US Defends Alleged Inaction on Claim Chocolate Exporters Used Child Labor, Seeks Dismissal
The U.S. said in a Dec. 15 motion to dismiss that CBP has discretion in deciding how to pursue investigations on forced labor allegations, including how long those investigations may take, how much information CBP will reveal and whether action will be taken at all (International Rights Advocates v. Alejandro Mayorkas, CIT # 23-00165).
The U.S. asked the Court of International Trade to dismiss a lawsuit brought against it by the anti-forced labor nonprofit International Rights Advocates.
International Rights Advocates, along with the Corporate Accountability Lab and the University of California Irvine Law School’s Human Rights Clinic brought its case against DHS Secretary Alejandro Mayorkas and acting CBP Commissioner Troy Miller, asking the court to force them to ban chocolate from Cote d’Ivoire imported to the U.S. by seven major chocolate companies.
The nonprofit said it provided evidence to CBP more than three years ago that the chocolate was made using the forced labor of children. Since then, CBP has not acted to ban the products, although it is required to under the Tariff Act of 1930, it said.
In 2018, Commerce established its Forced Labor Enforcement Division under CBP to counter forced labor practices. When a party outside the CBP has evidence of such practices, they bring it to the division, which decides whether or not to start an investigation.
CBP can investigate merchandise imported into the U.S. alleged to have been produced by forced labor, but it sets the scope and time frame for those investigations, DOJ said in its motion to dismiss.
It argued International Rights Advocates’ lawsuit couldn't be brought because the nonprofit itself hadn't suffered sufficient harm. The resources it spent on its own investigation of the chocolate producers wasn't enough, nor could those resources be clearly linked to any fault on the part of CBP, DOJ said.
Although the Tariff Act allows “any person” to bring claims about forced labor to CBP, it doesn't grant to anyone who does so the standing to then file suit against CBP for apparent failure to act, it said.
Furthermore, it said, no laws provide specifically for what CBP must do in response to a forced labor allegation.
“IRAdvocates’s desire for a specific outcome or response from the agency on a specific timeline is not a valid basis to compel an action,” it said.

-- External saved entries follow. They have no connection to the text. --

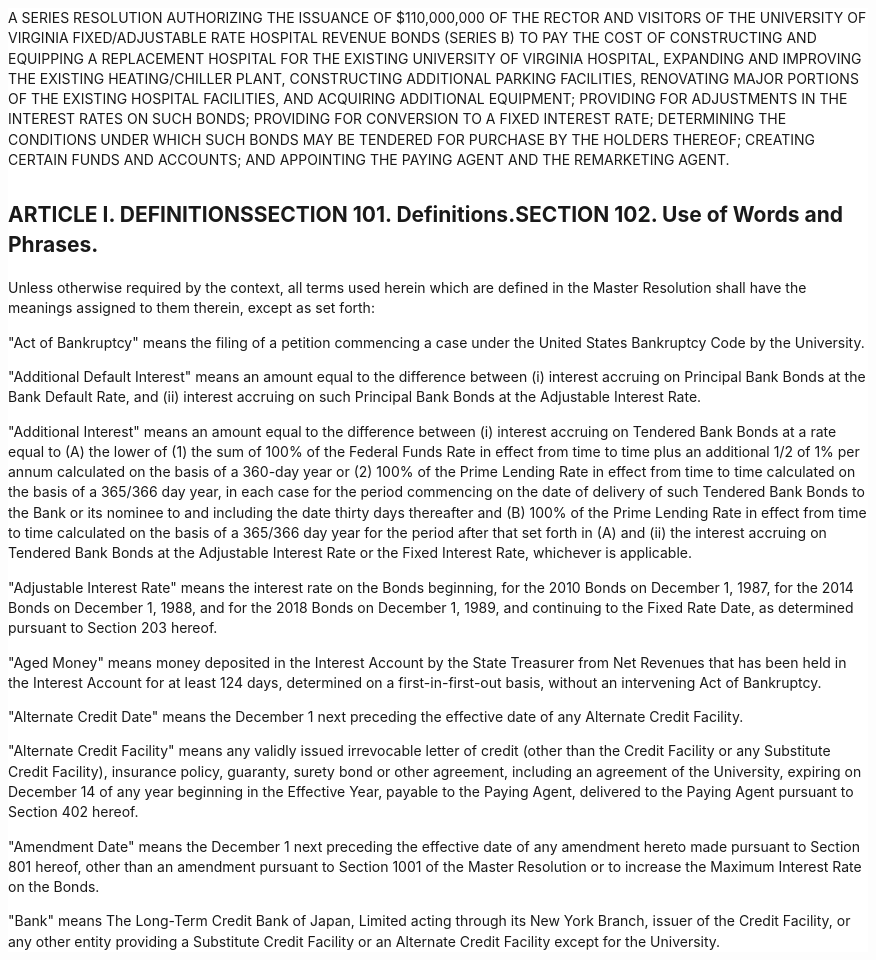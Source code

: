 A SERIES RESOLUTION AUTHORIZING THE ISSUANCE OF $110,000,000 OF THE RECTOR AND VISITORS OF THE UNIVERSITY OF VIRGINIA FIXED/ADJUSTABLE RATE HOSPITAL REVENUE BONDS (SERIES B) TO PAY THE COST OF CONSTRUCTING AND EQUIPPING A REPLACEMENT HOSPITAL FOR THE EXISTING UNIVERSITY OF VIRGINIA HOSPITAL, EXPANDING AND IMPROVING THE EXISTING HEATING/CHILLER PLANT, CONSTRUCTING ADDITIONAL PARKING FACILITIES, RENOVATING MAJOR PORTIONS OF THE EXISTING HOSPITAL FACILITIES, AND ACQUIRING ADDITIONAL EQUIPMENT; PROVIDING FOR ADJUSTMENTS IN THE INTEREST RATES ON SUCH BONDS; PROVIDING FOR CONVERSION TO A FIXED INTEREST RATE; DETERMINING THE CONDITIONS UNDER WHICH SUCH BONDS MAY BE TENDERED FOR PURCHASE BY THE HOLDERS THEREOF; CREATING CERTAIN FUNDS AND ACCOUNTS; AND APPOINTING THE PAYING AGENT AND THE REMARKETING AGENT.

ARTICLE I. DEFINITIONSSECTION 101. Definitions.SECTION 102. Use of Words and Phrases.
-------------------------------------------------------------------------------------

Unless otherwise required by the context, all terms used herein which are defined in the Master Resolution shall have the meanings assigned to them therein, except as set forth:

"Act of Bankruptcy" means the filing of a petition commencing a case under the United States Bankruptcy Code by the University.

"Additional Default Interest" means an amount equal to the difference between (i) interest accruing on Principal Bank Bonds at the Bank Default Rate, and (ii) interest accruing on such Principal Bank Bonds at the Adjustable Interest Rate.

"Additional Interest" means an amount equal to the difference between (i) interest accruing on Tendered Bank Bonds at a rate equal to (A) the lower of (1) the sum of 100% of the Federal Funds Rate in effect from time to time plus an additional 1/2 of 1% per annum calculated on the basis of a 360-day year or (2) 100% of the Prime Lending Rate in effect from time to time calculated on the basis of a 365/366 day year, in each case for the period commencing on the date of delivery of such Tendered Bank Bonds to the Bank or its nominee to and including the date thirty days thereafter and (B) 100% of the Prime Lending Rate in effect from time to time calculated on the basis of a 365/366 day year for the period after that set forth in (A) and (ii) the interest accruing on Tendered Bank Bonds at the Adjustable Interest Rate or the Fixed Interest Rate, whichever is applicable.

"Adjustable Interest Rate" means the interest rate on the Bonds beginning, for the 2010 Bonds on December 1, 1987, for the 2014 Bonds on December 1, 1988, and for the 2018 Bonds on December 1, 1989, and continuing to the Fixed Rate Date, as determined pursuant to Section 203 hereof.

"Aged Money" means money deposited in the Interest Account by the State Treasurer from Net Revenues that has been held in the Interest Account for at least 124 days, determined on a first-in-first-out basis, without an intervening Act of Bankruptcy.

"Alternate Credit Date" means the December 1 next preceding the effective date of any Alternate Credit Facility.

"Alternate Credit Facility" means any validly issued irrevocable letter of credit (other than the Credit Facility or any Substitute Credit Facility), insurance policy, guaranty, surety bond or other agreement, including an agreement of the University, expiring on December 14 of any year beginning in the Effective Year, payable to the Paying Agent, delivered to the Paying Agent pursuant to Section 402 hereof.

"Amendment Date" means the December 1 next preceding the effective date of any amendment hereto made pursuant to Section 801 hereof, other than an amendment pursuant to Section 1001 of the Master Resolution or to increase the Maximum Interest Rate on the Bonds.

"Bank" means The Long-Term Credit Bank of Japan, Limited acting through its New York Branch, issuer of the Credit Facility, or any other entity providing a Substitute Credit Facility or an Alternate Credit Facility except for the University.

The only times the court has forced CBP to take action have been in cases in which statutory language has left nothing up to CBP’s discretion, it said. CBP does have discretion in this case, it said.
DOJ also argued that there has been no impermissible delay in this case. It said an investigation’s scope -- including how many exporters are involved -- may result in a longer time frame.

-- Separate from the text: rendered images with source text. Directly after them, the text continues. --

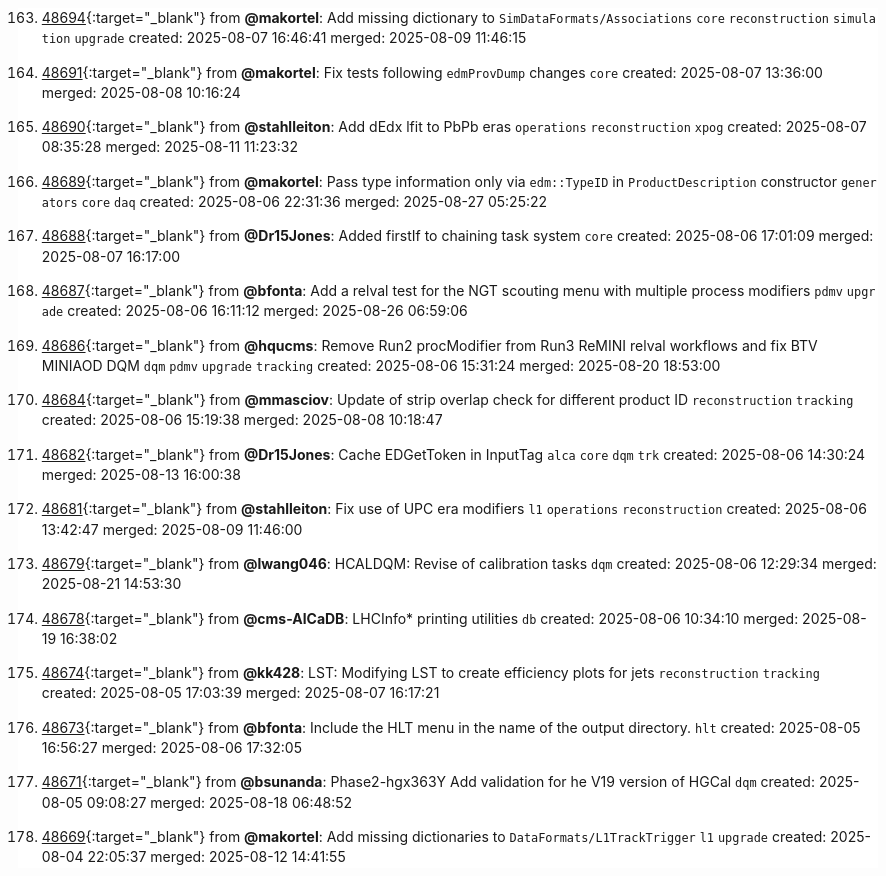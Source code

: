163. [48694](http://github.com/cms-sw/cmssw/pull/48694){:target="_blank"}  from **@makortel**: Add missing dictionary to `SimDataFormats/Associations` `core` `reconstruction` `simulation` `upgrade` created: 2025-08-07 16:46:41 merged: 2025-08-09 11:46:15

164. [48691](http://github.com/cms-sw/cmssw/pull/48691){:target="_blank"}  from **@makortel**: Fix tests following `edmProvDump` changes `core` created: 2025-08-07 13:36:00 merged: 2025-08-08 10:16:24

165. [48690](http://github.com/cms-sw/cmssw/pull/48690){:target="_blank"}  from **@stahlleiton**: Add dEdx lfit to PbPb eras `operations` `reconstruction` `xpog` created: 2025-08-07 08:35:28 merged: 2025-08-11 11:23:32

166. [48689](http://github.com/cms-sw/cmssw/pull/48689){:target="_blank"}  from **@makortel**: Pass type information only via `edm::TypeID` in `ProductDescription` constructor `generators` `core` `daq` created: 2025-08-06 22:31:36 merged: 2025-08-27 05:25:22

167. [48688](http://github.com/cms-sw/cmssw/pull/48688){:target="_blank"}  from **@Dr15Jones**: Added firstIf to chaining task system `core` created: 2025-08-06 17:01:09 merged: 2025-08-07 16:17:00

168. [48687](http://github.com/cms-sw/cmssw/pull/48687){:target="_blank"}  from **@bfonta**: Add a relval test for the NGT scouting menu with multiple process modifiers `pdmv` `upgrade` created: 2025-08-06 16:11:12 merged: 2025-08-26 06:59:06

169. [48686](http://github.com/cms-sw/cmssw/pull/48686){:target="_blank"}  from **@hqucms**: Remove Run2 procModifier from Run3 ReMINI relval workflows and fix BTV MINIAOD DQM `dqm` `pdmv` `upgrade` `tracking` created: 2025-08-06 15:31:24 merged: 2025-08-20 18:53:00

170. [48684](http://github.com/cms-sw/cmssw/pull/48684){:target="_blank"}  from **@mmasciov**: Update of strip overlap check for different product ID `reconstruction` `tracking` created: 2025-08-06 15:19:38 merged: 2025-08-08 10:18:47

171. [48682](http://github.com/cms-sw/cmssw/pull/48682){:target="_blank"}  from **@Dr15Jones**: Cache EDGetToken in InputTag `alca` `core` `dqm` `trk` created: 2025-08-06 14:30:24 merged: 2025-08-13 16:00:38

172. [48681](http://github.com/cms-sw/cmssw/pull/48681){:target="_blank"}  from **@stahlleiton**: Fix use of UPC era modifiers `l1` `operations` `reconstruction` created: 2025-08-06 13:42:47 merged: 2025-08-09 11:46:00

173. [48679](http://github.com/cms-sw/cmssw/pull/48679){:target="_blank"}  from **@lwang046**: HCALDQM: Revise of calibration tasks `dqm` created: 2025-08-06 12:29:34 merged: 2025-08-21 14:53:30

174. [48678](http://github.com/cms-sw/cmssw/pull/48678){:target="_blank"}  from **@cms-AlCaDB**: LHCInfo* printing utilities  `db` created: 2025-08-06 10:34:10 merged: 2025-08-19 16:38:02

175. [48674](http://github.com/cms-sw/cmssw/pull/48674){:target="_blank"}  from **@kk428**: LST: Modifying LST to create efficiency plots for jets `reconstruction` `tracking` created: 2025-08-05 17:03:39 merged: 2025-08-07 16:17:21

176. [48673](http://github.com/cms-sw/cmssw/pull/48673){:target="_blank"}  from **@bfonta**: Include the HLT menu in the name of the output directory. `hlt` created: 2025-08-05 16:56:27 merged: 2025-08-06 17:32:05

177. [48671](http://github.com/cms-sw/cmssw/pull/48671){:target="_blank"}  from **@bsunanda**: Phase2-hgx363Y Add validation for he V19 version of HGCal `dqm` created: 2025-08-05 09:08:27 merged: 2025-08-18 06:48:52

178. [48669](http://github.com/cms-sw/cmssw/pull/48669){:target="_blank"}  from **@makortel**: Add missing dictionaries to `DataFormats/L1TrackTrigger` `l1` `upgrade` created: 2025-08-04 22:05:37 merged: 2025-08-12 14:41:55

Courts generally offer agencies much leeway before determining a delay has lasted too long, DOJ said. The usual standard is that an agency must be governed by a “rule of reason” in how long it may take to make a decision.

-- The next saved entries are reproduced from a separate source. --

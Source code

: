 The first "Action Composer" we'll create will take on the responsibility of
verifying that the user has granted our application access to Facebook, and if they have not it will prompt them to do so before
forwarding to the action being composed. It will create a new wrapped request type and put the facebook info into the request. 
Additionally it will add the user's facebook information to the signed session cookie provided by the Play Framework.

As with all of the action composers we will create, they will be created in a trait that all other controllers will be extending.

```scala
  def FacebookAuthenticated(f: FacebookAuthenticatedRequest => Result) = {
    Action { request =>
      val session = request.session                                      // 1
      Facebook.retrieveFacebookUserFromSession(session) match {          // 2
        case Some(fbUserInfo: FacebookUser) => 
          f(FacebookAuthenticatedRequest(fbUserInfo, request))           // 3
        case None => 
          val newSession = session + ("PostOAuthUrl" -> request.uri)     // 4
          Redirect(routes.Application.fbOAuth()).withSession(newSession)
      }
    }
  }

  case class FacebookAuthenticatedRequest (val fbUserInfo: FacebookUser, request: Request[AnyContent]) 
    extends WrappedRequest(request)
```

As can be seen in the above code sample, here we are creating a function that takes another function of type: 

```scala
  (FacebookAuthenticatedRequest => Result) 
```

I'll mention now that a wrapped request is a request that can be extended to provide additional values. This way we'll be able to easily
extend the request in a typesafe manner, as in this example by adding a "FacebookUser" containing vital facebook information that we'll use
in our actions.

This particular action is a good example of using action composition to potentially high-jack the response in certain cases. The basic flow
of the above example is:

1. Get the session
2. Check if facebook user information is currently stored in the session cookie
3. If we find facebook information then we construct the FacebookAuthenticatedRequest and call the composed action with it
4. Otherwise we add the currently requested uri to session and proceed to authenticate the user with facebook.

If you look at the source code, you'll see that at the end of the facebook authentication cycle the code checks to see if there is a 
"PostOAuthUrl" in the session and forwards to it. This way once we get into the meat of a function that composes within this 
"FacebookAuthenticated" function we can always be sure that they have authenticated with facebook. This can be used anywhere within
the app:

“CBP’s investigation of these complex and wide-ranging allegations necessarily requires extensive time and resources, and cannot be said to be reasonably delayed,” DOJ said.
Also, CBP sometimes works closely with law enforcement, and thus cannot reveal any information about those investigations while they are ongoing, it said. Some things may be kept confidential even after CBP acts, it added.